What is needed is an exact repetition of the lines from the first one in the data through the line with "File Name: CFR-2018-title12-vol2, Reg", with no pictures.

Records from a data collection:
Content starts

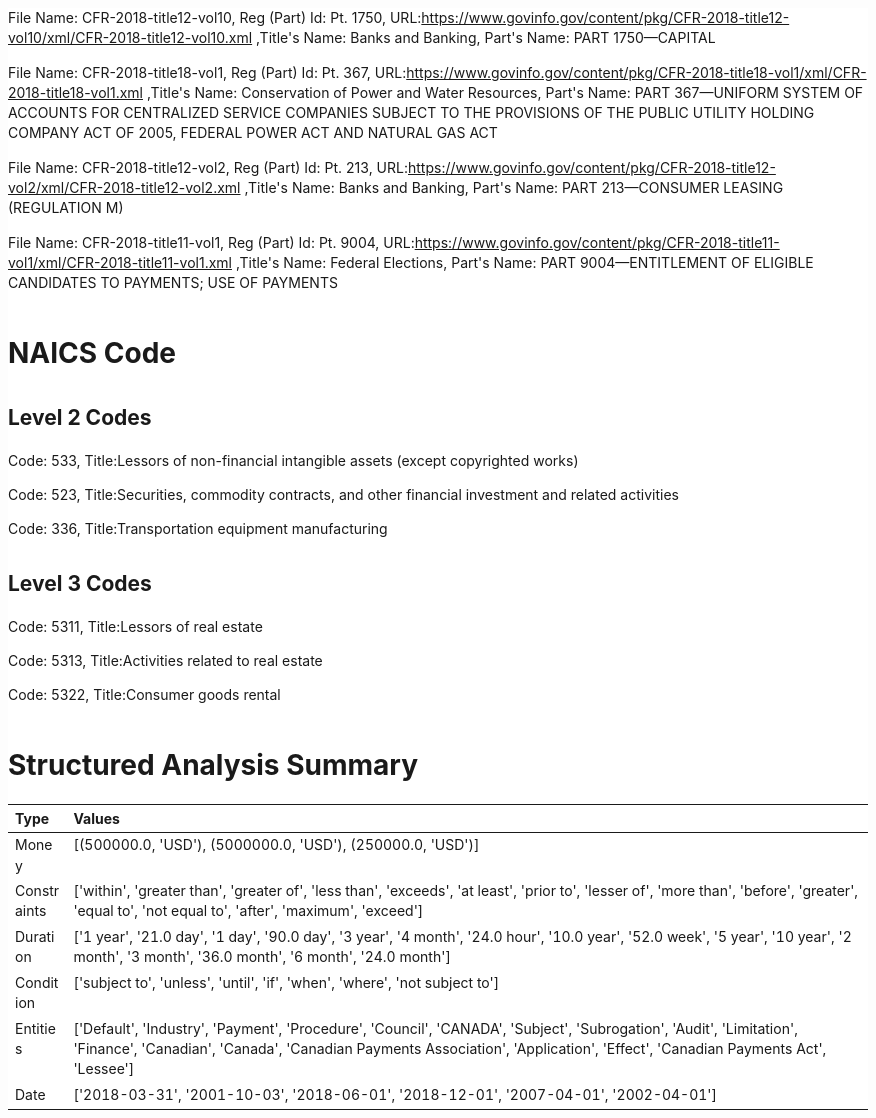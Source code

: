File Name: CFR-2018-title12-vol10, Reg (Part) Id: Pt. 1750, URL:https://www.govinfo.gov/content/pkg/CFR-2018-title12-vol10/xml/CFR-2018-title12-vol10.xml
,Title's Name: Banks and Banking, Part's Name: PART 1750—CAPITAL

File Name: CFR-2018-title18-vol1, Reg (Part) Id: Pt. 367, URL:https://www.govinfo.gov/content/pkg/CFR-2018-title18-vol1/xml/CFR-2018-title18-vol1.xml
,Title's Name: Conservation of Power and Water Resources, Part's Name: PART 367—UNIFORM SYSTEM OF ACCOUNTS FOR CENTRALIZED SERVICE COMPANIES SUBJECT TO THE PROVISIONS OF THE PUBLIC UTILITY HOLDING COMPANY ACT OF 2005, FEDERAL POWER ACT AND NATURAL GAS ACT

File Name: CFR-2018-title12-vol2, Reg (Part) Id: Pt. 213, URL:https://www.govinfo.gov/content/pkg/CFR-2018-title12-vol2/xml/CFR-2018-title12-vol2.xml
,Title's Name: Banks and Banking, Part's Name: PART 213—CONSUMER LEASING (REGULATION M)

File Name: CFR-2018-title11-vol1, Reg (Part) Id: Pt. 9004, URL:https://www.govinfo.gov/content/pkg/CFR-2018-title11-vol1/xml/CFR-2018-title11-vol1.xml
,Title's Name: Federal Elections, Part's Name: PART 9004—ENTITLEMENT OF ELIGIBLE CANDIDATES TO PAYMENTS; USE OF PAYMENTS




# NAICS Code
## Level 2 Codes
Code: 533, Title:Lessors of non-financial intangible assets (except copyrighted works)

Code: 523, Title:Securities, commodity contracts, and other financial investment and related activities

Code: 336, Title:Transportation equipment manufacturing




## Level 3 Codes
Code: 5311, Title:Lessors of real estate

Code: 5313, Title:Activities related to real estate

Code: 5322, Title:Consumer goods rental







# Structured Analysis Summary
| Type        | Values                                                                                                                                                                                                                                              |
|:------------|:----------------------------------------------------------------------------------------------------------------------------------------------------------------------------------------------------------------------------------------------------|
| Money       | [(500000.0, 'USD'), (5000000.0, 'USD'), (250000.0, 'USD')]                                                                                                                                                                                          |
| Constraints | ['within', 'greater than', 'greater of', 'less than', 'exceeds', 'at least', 'prior to', 'lesser of', 'more than', 'before', 'greater', 'equal to', 'not equal to', 'after', 'maximum', 'exceed']                                                   |
| Duration    | ['1 year', '21.0 day', '1 day', '90.0 day', '3 year', '4 month', '24.0 hour', '10.0 year', '52.0 week', '5 year', '10 year', '2 month', '3 month', '36.0 month', '6 month', '24.0 month']                                                           |
| Condition   | ['subject to', 'unless', 'until', 'if', 'when', 'where', 'not subject to']                                                                                                                                                                          |
| Entities    | ['Default', 'Industry', 'Payment', 'Procedure', 'Council', 'CANADA', 'Subject', 'Subrogation', 'Audit', 'Limitation', 'Finance', 'Canadian', 'Canada', 'Canadian Payments Association', 'Application', 'Effect', 'Canadian Payments Act', 'Lessee'] |
| Date        | ['2018-03-31', '2001-10-03', '2018-06-01', '2018-12-01', '2007-04-01', '2002-04-01']                                                                                                                                                                |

Content ends

*Written answer*.
Source code

:File Name: CFR-2018-title12-vol10, Reg (Part) Id: Pt. 1750, URL:https://www.govinfo.gov/content/pkg/CFR-2018-title12-vol10/xml/CFR-2018-title12-vol10.xml
,Title's Name: Banks and Banking, Part's Name: PART 1750—CAPITAL

File Name: CFR-2018-title18-vol1, Reg (Part) Id: Pt. 367, URL:https://www.govinfo.gov/content/pkg/CFR-2018-title18-vol1/xml/CFR-2018-title18-vol1.xml
,Title's Name: Conservation of Power and Water Resources, Part's Name: PART 367—UNIFORM SYSTEM OF ACCOUNTS FOR CENTRALIZED SERVICE COMPANIES SUBJECT TO THE PROVISIONS OF THE PUBLIC UTILITY HOLDING COMPANY ACT OF 2005, FEDERAL POWER ACT AND NATURAL GAS ACT

File Name: CFR-2018-title12-vol2, Reg (Part) Id: Pt. 213, URL:https://www.govinfo.gov/content/pkg/CFR-2018-title12-vol2/xml/CFR-2018-title12-vol2.xml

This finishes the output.